In [15]:
# import core libraries 
import datetime
import json
import re
import csv
import ast
import pprint
import pathlib
import itertools
from collections import Counter
from itertools import islice

# import third-party libraries
import numpy as np
import pandas as pd

# import visualizations
%matplotlib inline
import matplotlib
import matplotlib.pyplot as plt
import seaborn as sns

In [16]:
# set directory path data
syria_data_dir = pathlib.Path('/Users/adamstueckrath/Desktop/syria_data/')

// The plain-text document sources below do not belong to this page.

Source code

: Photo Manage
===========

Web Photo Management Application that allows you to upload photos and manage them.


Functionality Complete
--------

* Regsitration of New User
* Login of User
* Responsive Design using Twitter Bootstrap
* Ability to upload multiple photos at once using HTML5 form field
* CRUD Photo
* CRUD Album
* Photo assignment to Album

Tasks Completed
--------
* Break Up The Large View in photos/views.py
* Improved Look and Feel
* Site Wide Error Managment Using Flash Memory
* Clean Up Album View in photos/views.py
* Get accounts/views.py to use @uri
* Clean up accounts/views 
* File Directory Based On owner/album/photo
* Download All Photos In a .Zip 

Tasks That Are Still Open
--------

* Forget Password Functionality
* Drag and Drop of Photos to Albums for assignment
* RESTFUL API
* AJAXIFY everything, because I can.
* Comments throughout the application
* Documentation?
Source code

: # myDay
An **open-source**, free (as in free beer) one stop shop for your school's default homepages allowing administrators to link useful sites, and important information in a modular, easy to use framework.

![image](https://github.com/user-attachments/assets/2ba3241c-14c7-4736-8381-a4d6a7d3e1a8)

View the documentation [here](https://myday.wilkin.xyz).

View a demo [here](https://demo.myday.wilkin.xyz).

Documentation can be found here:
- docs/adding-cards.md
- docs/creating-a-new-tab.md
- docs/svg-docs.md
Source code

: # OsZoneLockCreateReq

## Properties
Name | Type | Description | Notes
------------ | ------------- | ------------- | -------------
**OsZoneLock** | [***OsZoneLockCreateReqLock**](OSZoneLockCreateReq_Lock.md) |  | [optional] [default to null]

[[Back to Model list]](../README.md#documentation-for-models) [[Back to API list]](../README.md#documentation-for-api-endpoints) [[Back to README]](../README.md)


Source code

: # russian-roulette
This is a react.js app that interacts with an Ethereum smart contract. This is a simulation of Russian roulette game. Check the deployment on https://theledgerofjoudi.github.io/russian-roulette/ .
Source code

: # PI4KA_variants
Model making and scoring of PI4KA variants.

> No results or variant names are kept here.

# syria_events_csv file path
events_pre_processed_csv = syria_data_dir / 'model' / 'model_data' / 'events_pre_processed.csv'

# tweets_no_rts_csv file path
tweets_pre_processed_csv = syria_data_dir / 'model' / 'model_data' / 'tweets_pre_processed.csv'


In [17]:
tweets_df = pd.read_csv(tweets_pre_processed_csv, header=0)
events_df = pd.read_csv(events_pre_processed_csv, header=0)


In [12]:
t = tweets_df.dropna(subset=['tweet_text_normalize'])

In [None]:
tweets_df.head()


In [18]:
events_df.head()

Unnamed: 0,event_id,event_date,event_type,actor_1,assoc_actor_1,actor_2,assoc_actor_2,location,event_text,event_text_clean,event_text_tokenize,event_text_normalize
0,10317,2017-08-04,Remote violence,Unidentified Military Forces,,,,Thiban,Unknown warplanes targeted the village of Thib...,unknown warplanes targeted the village of thib...,"['unknown', 'warplanes', 'targeted', 'the', 'v...","['unknown', 'warplane', 'targeted', 'village',..."
1,10300,2017-08-04,Battle-No change of territory,AAS: Ahrar al Sham,,Opposition Rebels (Syria),Jund al Aqsa,Maar Shamarin,Clashes between Ahrar al-Sham militia and mili...,clashes between ahrar al sham militia and mili...,"['clashes', 'between', 'ahrar', 'al', 'sham', ...","['clash', 'ahrar', 'al', 'sham', 'militia', 'm..."
2,10283,2017-08-04,Remote violence,Islamist Rebels (Syria),,Military Forces of Syria (2000-),,Bashkwi,The Islamic rebel troops targeted Syrian army ...,the islamic rebel troops targeted syrian army ...,"['the', 'islamic', 'rebel', 'troops', 'targete...","['islamic', 'rebel', 'troop', 'targeted', 'syr..."
3,10318,2017-08-04,Remote violence,Military Forces of Syria (2000-),,,,Um Hartein,"The Syrian army shelled the villages of Murak,...",the syrian army shelled the villages of murak ...,"['the', 'syrian', 'army', 'shelled', 'the', 'v...","['syrian', 'army', 'shelled', 'village', 'mura..."
4,10319,2017-08-04,Remote violence,Unidentified Armed Group (Syria),,HTS: Hayat Tahrir al Sham,Civilians (Syria),Urum al-Kubra,Two HTS members and 2 civilians were killed in...,two hts members and 2 civilians were killed in...,"['two', 'hts', 'members', 'and', '2', 'civilia...","['two', 'hts', 'member', '2', 'civilian', 'kil..."


## What is Tf-idf?
Tf-idf is a very common technique for determining roughly what each document in a set of documents is “about”. It cleverly accomplishes this by looking at two simple metrics: tf (term frequency) and idf (inverse document frequency). Term frequency is the proportion of occurrences of a specific term to total number of terms in a document. Inverse document frequency is the inverse of the proportion of documents that contain that word/phrase. Simple, right!? The general idea is that if a specific phrase appears a lot of times in a given document, but it doesn’t appear in many other documents, then we have a good idea that the phrase is important in distinguishing that document from all the others. Let’s think about it a bit more concretely:

If the word "nails" show up 5 times in the document we're looking at, then that's pretty different if there are 100 total words in the document or 10,000. The latter document mentions nails but doesn't seem to be significantly about nails (this is why Term Frequency is a proportion instead of a raw count)
If the word "nails" shows up in 1% of all documents, that's pretty different than if it shows up in 80% of all documents. In the latter case, it's less unique to the document we're looking at.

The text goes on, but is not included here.